* [EXERCISE REQUIREMENTS]:
Copy nothing but the lines below running from the line containing "-(m::Missing, n::Number) = missing" through the line containing "the Julia language.", both end lines included.

--

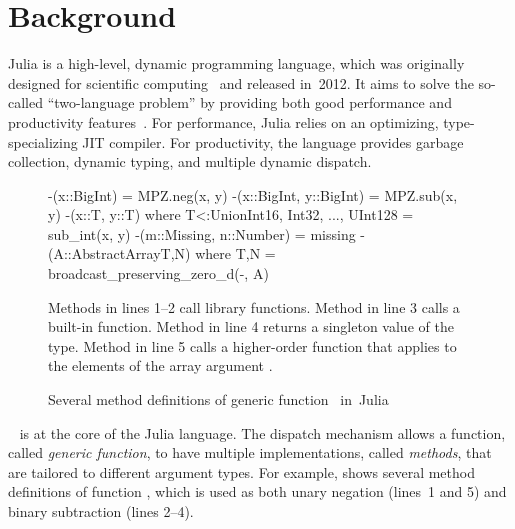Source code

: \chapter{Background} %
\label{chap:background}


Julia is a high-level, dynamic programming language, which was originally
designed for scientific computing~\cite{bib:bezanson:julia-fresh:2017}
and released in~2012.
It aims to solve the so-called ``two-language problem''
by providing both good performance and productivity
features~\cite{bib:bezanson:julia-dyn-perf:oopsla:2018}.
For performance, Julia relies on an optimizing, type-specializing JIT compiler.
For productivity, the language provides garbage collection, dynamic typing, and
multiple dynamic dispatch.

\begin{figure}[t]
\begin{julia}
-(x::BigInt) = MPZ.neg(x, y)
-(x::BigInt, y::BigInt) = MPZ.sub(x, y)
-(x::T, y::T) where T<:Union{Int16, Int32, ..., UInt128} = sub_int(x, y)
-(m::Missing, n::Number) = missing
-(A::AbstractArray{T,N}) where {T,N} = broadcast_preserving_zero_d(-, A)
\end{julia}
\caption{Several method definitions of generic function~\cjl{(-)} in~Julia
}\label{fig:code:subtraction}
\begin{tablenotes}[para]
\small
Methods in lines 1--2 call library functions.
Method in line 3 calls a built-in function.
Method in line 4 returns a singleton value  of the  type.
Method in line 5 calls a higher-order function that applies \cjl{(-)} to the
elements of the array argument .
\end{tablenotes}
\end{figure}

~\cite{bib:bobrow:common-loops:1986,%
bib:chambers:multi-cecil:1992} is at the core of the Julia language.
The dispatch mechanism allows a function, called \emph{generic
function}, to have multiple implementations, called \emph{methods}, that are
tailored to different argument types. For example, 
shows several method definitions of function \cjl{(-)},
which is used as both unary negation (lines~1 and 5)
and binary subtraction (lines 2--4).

--

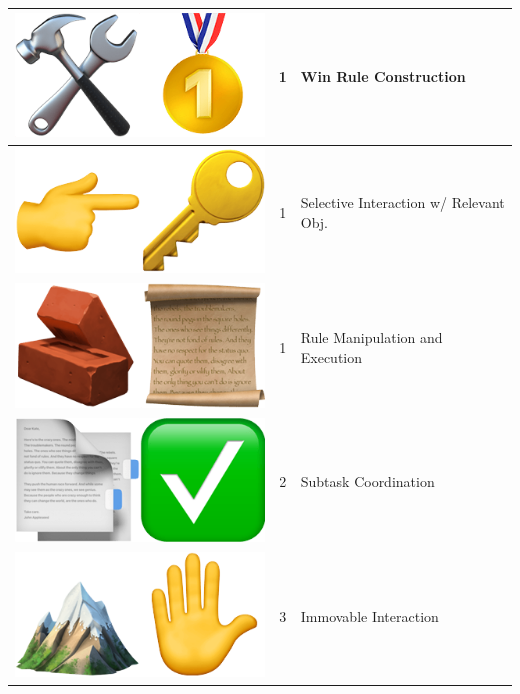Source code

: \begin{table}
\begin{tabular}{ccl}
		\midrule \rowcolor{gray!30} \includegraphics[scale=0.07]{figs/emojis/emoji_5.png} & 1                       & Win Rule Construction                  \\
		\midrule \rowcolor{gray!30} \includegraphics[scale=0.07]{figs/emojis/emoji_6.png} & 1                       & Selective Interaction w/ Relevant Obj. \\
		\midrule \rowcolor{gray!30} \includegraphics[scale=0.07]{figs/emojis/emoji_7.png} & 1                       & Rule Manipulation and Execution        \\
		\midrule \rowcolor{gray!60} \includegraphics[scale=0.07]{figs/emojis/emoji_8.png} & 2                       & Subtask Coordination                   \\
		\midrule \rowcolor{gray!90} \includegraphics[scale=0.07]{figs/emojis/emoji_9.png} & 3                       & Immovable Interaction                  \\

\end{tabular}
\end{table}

--

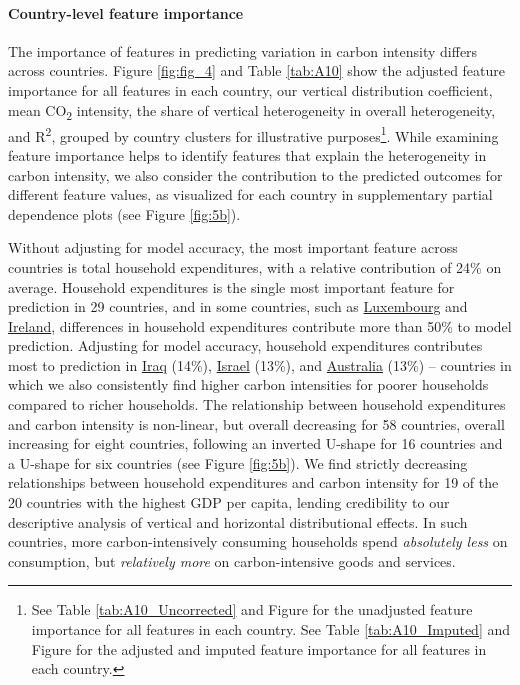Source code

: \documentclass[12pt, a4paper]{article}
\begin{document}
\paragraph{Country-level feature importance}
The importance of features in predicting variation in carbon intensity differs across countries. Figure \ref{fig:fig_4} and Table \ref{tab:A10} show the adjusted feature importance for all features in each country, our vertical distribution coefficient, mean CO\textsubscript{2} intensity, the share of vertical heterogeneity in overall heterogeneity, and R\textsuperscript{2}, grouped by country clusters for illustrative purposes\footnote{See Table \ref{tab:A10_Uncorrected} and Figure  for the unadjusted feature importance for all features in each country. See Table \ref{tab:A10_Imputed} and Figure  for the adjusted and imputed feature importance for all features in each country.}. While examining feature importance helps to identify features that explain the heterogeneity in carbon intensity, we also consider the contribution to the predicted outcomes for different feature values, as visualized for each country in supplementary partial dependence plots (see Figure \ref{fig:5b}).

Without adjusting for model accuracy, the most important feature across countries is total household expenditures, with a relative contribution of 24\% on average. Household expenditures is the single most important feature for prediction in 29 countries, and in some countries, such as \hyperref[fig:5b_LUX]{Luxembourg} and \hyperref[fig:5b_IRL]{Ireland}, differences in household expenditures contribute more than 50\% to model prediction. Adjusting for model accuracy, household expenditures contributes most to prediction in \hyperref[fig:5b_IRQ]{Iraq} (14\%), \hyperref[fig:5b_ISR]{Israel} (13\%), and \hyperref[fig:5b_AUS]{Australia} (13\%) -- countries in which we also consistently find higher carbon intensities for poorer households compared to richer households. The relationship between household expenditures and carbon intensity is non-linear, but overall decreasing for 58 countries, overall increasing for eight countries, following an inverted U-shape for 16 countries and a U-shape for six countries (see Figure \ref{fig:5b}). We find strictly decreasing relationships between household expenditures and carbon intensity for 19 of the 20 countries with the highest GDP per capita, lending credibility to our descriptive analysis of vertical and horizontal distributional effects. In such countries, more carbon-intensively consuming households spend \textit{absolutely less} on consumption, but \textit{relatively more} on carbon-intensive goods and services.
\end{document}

--

* [EXPECTED ANSWER]:
-(m::Missing, n::Number) = missing
-(A::AbstractArray{T,N}) where {T,N} = broadcast_preserving_zero_d(-, A)
\end{julia}
\caption{Several method definitions of generic function~\cjl{(-)} in~Julia
}\label{fig:code:subtraction}
\begin{tablenotes}[para]
\small
Methods in lines 1--2 call library functions.
Method in line 3 calls a built-in function.
Method in line 4 returns a singleton value  of the  type.
Method in line 5 calls a higher-order function that applies \cjl{(-)} to the
elements of the array argument .
\end{tablenotes}
\end{figure}

~\cite{bib:bobrow:common-loops:1986,%
bib:chambers:multi-cecil:1992} is at the core of the Julia language.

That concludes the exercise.